Introduction and Implementation of Bloom Filter
It often happens with many of us that when we create an account on some applications like Github, it shows us that the username already exists. You can add some unique things to your username; only then will it be registered. It happens to all of us.
Now it is time to discuss the logic behind this thing. It is logical that if there is more than one person with the same user name, it will be a very problematic situation for the software to manage things. So, we have to use different usernames, but how does the software find out so fast whether the same username exists or not? Maybe you can think of searching algorithms. If you are familiar with the searching algorithm, then you know that it will be very problematic if we use linear search in this case. We can think of binary search but just think of some applications which have millions of users. It will be very bad for them to take 10 or 20 minutes to warn one user about his user name. So here comes the concept of the bloom filter. Hope you are able to understand the background scenario. Now we will discuss in detail about the bloom filter in the rest of this article. Keep reading to learn more about this topic.
What is a Bloom Filter?
To understand bloom filters, you must first understand hashing. A hash function takes input and returns a unique identifier of a fixed length that can be used to identify the input. An element's membership in a set can be determined using a space-effective probabilistic data structure called a Bloom filter. Efficiency comes at a price because it is probabilistic in nature, which implies that some False Positive outcomes could occur. False positive refers to the possibility of showing that a specific username is already taken when it is not.
Properties of Bloom Filter
- Unlike a traditional hash table, a Bloom filter with a fixed size can represent a set with an arbitrary high number of items.

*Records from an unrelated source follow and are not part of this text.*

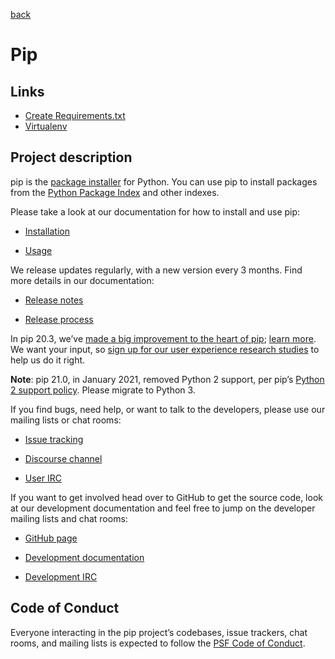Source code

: [back](./README.md)

# Pip

## Links
- [Create Requirements.txt](./Pip---Create-Requirements-txt.md)
- [Virtualenv](./Pip_virtualenv.md)

<h2 class="page-title">Project description</h2>

<div class="project-description">
<p>pip is the <a href="https://packaging.python.org/guides/tool-recommendations/" rel="nofollow">package installer</a> for Python. You can use pip to install packages from the <a href="https://pypi.org" rel="nofollow">Python Package Index</a> and other indexes.</p>
<p>Please take a look at our documentation for how to install and use pip:</p>
<ul class="simple">
<li><p><a href="https://pip.pypa.io/en/stable/installation/" rel="nofollow">Installation</a></p></li>
<li><p><a href="https://pip.pypa.io/en/stable/" rel="nofollow">Usage</a></p></li>
</ul>
<p>We release updates regularly, with a new version every 3 months. Find more details in our documentation:</p>
<ul class="simple">
<li><p><a href="https://pip.pypa.io/en/stable/news.html" rel="nofollow">Release notes</a></p></li>
<li><p><a href="https://pip.pypa.io/en/latest/development/release-process/" rel="nofollow">Release process</a></p></li>
</ul>
<p>In pip 20.3, we’ve <a href="https://pyfound.blogspot.com/2020/11/pip-20-3-new-resolver.html" rel="nofollow">made a big improvement to the heart of pip</a>; <a href="https://pip.pypa.io/en/latest/user_guide/#changes-to-the-pip-dependency-resolver-in-20-3-2020" rel="nofollow">learn more</a>. We want your input, so <a href="https://pyfound.blogspot.com/2020/03/new-pip-resolver-to-roll-out-this-year.html" rel="nofollow">sign up for our user experience research studies</a> to help us do it right.</p>
<p><strong>Note</strong>: pip 21.0, in January 2021, removed Python 2 support, per pip’s <a href="https://pip.pypa.io/en/latest/development/release-process/#python-2-support" rel="nofollow">Python 2 support policy</a>. Please migrate to Python 3.</p>
<p>If you find bugs, need help, or want to talk to the developers, please use our mailing lists or chat rooms:</p>
<ul class="simple">
<li><p><a href="https://github.com/pypa/pip/issues" rel="nofollow">Issue tracking</a></p></li>
<li><p><a href="https://discuss.python.org/c/packaging" rel="nofollow">Discourse channel</a></p></li>
<li><p><a href="https://kiwiirc.com/nextclient/#ircs://irc.libera.chat:+6697/pypa" rel="nofollow">User IRC</a></p></li>
</ul>
<p>If you want to get involved head over to GitHub to get the source code, look at our development documentation and feel free to jump on the developer mailing lists and chat rooms:</p>
<ul class="simple">
<li><p><a href="https://github.com/pypa/pip" rel="nofollow">GitHub page</a></p></li>
<li><p><a href="https://pip.pypa.io/en/latest/development" rel="nofollow">Development documentation</a></p></li>
<li><p><a href="https://kiwiirc.com/nextclient/#ircs://irc.libera.chat:+6697/pypa-dev" rel="nofollow">Development IRC</a></p></li>
</ul>
<section id="code-of-conduct">
<h2>Code of Conduct</h2>
<p>Everyone interacting in the pip project’s codebases, issue trackers, chat
rooms, and mailing lists is expected to follow the <a href="https://github.com/pypa/.github/blob/main/CODE_OF_CONDUCT.md" rel="nofollow">PSF Code of Conduct</a>.</p>
</section>

</div>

- Bloom filters never give erroneous negative results, such as claiming a username doesn't exist when it actually does.
- Adding a component is always a smart move. However, the false positive rate increases progressively when more elements are added, and when all of the filter's bits are set to 1, all queries get positive results.

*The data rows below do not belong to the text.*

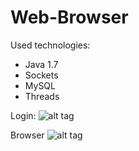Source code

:# Web-Browser
Used technologies:
  - Java 1.7
  - Sockets
  - MySQL
  - Threads

Login:
![alt tag](https://s32.postimg.org/81846xjxx/Capture1.png)

Browser
![alt tag](https://s32.postimg.org/4xw9ehdad/Capture2.png)

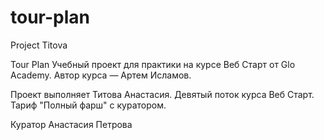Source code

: # tour-plan
Project Titova


Tour Plan
Учебный проект для практики на курсе Веб Старт от Glo Academy. Автор курса — Артем Исламов.

Проект выполняет
Титова Анастасия. Девятый поток курса Веб Старт. Тариф "Полный фарш" с куратором.

Куратор
Анастасия Петрова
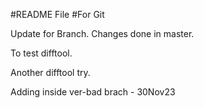 #README File
#For Git


Update for Branch.
Changes done in master.

To test difftool.


Another difftool try.

Adding inside ver-bad brach - 30Nov23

- Since deleting a single element by clearing bits at indices created by k hash functions may result in the deletion of a few additional items, it is not possible to delete elements from the filter. For instance, if we remove "world" by erasing bits at positions 1, 4, and 7, we might also remove "hero" because the bloom filter asserts that "hero" is not present when bit at position 4 is set to 0.

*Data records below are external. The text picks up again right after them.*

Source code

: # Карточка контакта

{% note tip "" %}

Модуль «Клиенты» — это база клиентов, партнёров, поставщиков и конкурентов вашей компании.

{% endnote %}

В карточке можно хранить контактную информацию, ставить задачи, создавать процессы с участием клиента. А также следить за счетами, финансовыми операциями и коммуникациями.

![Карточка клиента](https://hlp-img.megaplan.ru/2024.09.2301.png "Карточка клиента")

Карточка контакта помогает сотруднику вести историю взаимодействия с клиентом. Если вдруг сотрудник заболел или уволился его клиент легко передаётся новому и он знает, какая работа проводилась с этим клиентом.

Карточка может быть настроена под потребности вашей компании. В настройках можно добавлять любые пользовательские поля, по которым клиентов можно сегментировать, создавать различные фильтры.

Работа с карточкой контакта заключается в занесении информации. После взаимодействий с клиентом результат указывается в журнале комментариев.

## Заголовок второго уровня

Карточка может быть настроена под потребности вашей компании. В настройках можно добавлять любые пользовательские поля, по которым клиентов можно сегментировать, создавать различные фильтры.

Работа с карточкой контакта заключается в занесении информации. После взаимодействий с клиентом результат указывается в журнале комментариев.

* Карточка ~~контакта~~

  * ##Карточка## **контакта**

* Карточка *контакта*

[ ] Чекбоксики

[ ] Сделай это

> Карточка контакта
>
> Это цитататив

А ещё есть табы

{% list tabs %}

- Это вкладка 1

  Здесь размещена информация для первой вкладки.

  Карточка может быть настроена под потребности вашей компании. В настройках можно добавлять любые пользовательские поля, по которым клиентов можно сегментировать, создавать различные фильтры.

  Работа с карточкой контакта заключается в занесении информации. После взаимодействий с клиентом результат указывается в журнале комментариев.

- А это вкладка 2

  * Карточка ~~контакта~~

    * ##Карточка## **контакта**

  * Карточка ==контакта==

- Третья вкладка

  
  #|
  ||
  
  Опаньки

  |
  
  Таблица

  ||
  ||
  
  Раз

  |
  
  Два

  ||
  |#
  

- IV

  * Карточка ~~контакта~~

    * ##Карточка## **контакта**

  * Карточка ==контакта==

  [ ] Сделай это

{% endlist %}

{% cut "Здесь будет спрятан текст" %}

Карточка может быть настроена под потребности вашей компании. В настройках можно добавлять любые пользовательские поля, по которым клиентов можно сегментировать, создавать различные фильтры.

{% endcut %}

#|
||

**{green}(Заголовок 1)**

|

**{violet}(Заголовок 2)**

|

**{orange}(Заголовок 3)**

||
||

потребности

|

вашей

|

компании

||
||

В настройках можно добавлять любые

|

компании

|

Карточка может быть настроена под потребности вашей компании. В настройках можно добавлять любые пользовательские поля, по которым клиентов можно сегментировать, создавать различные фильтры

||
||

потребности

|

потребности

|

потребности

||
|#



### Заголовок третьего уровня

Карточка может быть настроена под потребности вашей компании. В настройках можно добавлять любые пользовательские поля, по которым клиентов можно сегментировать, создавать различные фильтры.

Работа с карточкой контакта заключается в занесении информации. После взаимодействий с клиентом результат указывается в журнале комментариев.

Implementation of Bloom Filter
#include <bits/stdc++.h>
using namespace std;
int hashfun1(string s, int arrSize)
{
long long int hashvar = 0;
for (int i = 0; i < s.size(); i++)
{
hashvar = (hashvar + ((int)s[i]));
hashvar = hashvar % arrSize;
}
return hashvar;
}
int hashfun2(string s, int arrSize)
{
long long int hashvar = 1;
for (int i = 0; i < s.size(); i++)
{
hashvar = hashvar + pow(19, i) * s[i];
hashvar = hashvar % arrSize;
}
return hashvar % arrSize;
}
int hashfun3(string s, int arrSize)
{
long long int hashvar = 7;
for (int i = 0; i < s.size(); i++)
{
hashvar = (hashvar * 31 + s[i]) % arrSize;
}
return hashvar % arrSize;
}
int hashfun4(string s, int arrSize)
{
long long int hashvar = 3;
int p = 7;
for (int i = 0; i < s.size(); i++) {
hashvar += hashvar * 7 + s[0] * pow(p, i);
hashvar = hashvar % arrSize;
}
return hashvar;
}
bool lookup(bool* arraywithbit, int arrSize, string s)
{
int a = hashfun1(s, arrSize);
int b = hashfun2(s, arrSize);
int c = hashfun3(s, arrSize);
int d = hashfun4(s, arrSize);
if (arraywithbit[a] && arraywithbit[b] && arraywithbit[c]
&& arraywithbit[d])
return true;
else
return false;
}
void insert(bool* arraywithbit, int arrSize, string s)
{
if (lookup(arraywithbit, arrSize, s))
cout << s << " is Probably already present" << endl;
else
{
int a = hashfun1(s, arrSize);
int b = hashfun2(s, arrSize);
int c = hashfun3(s, arrSize);
int d = hashfun4(s, arrSize);
arraywithbit[a] = true;
arraywithbit[b] = true;
arraywithbit[c] = true;
arraywithbit[d] = true;
cout << s << " inserted" << endl;
}
}
int main()
{
bool arraywithbit[100] = { false };
int arrSize = 20;
string usname[8]
= { "eat","tea","tan","ate","nat","tea","tan","bat"
};
for (int i = 0; i < 8; i++) {
insert(arraywithbit, arrSize, usname[i]);
}
return 0;
}
Output:
eat inserted
tea inserted
tan inserted
ate inserted
nat inserted
tea is Probably already present
tan is Probably already present
bat inserted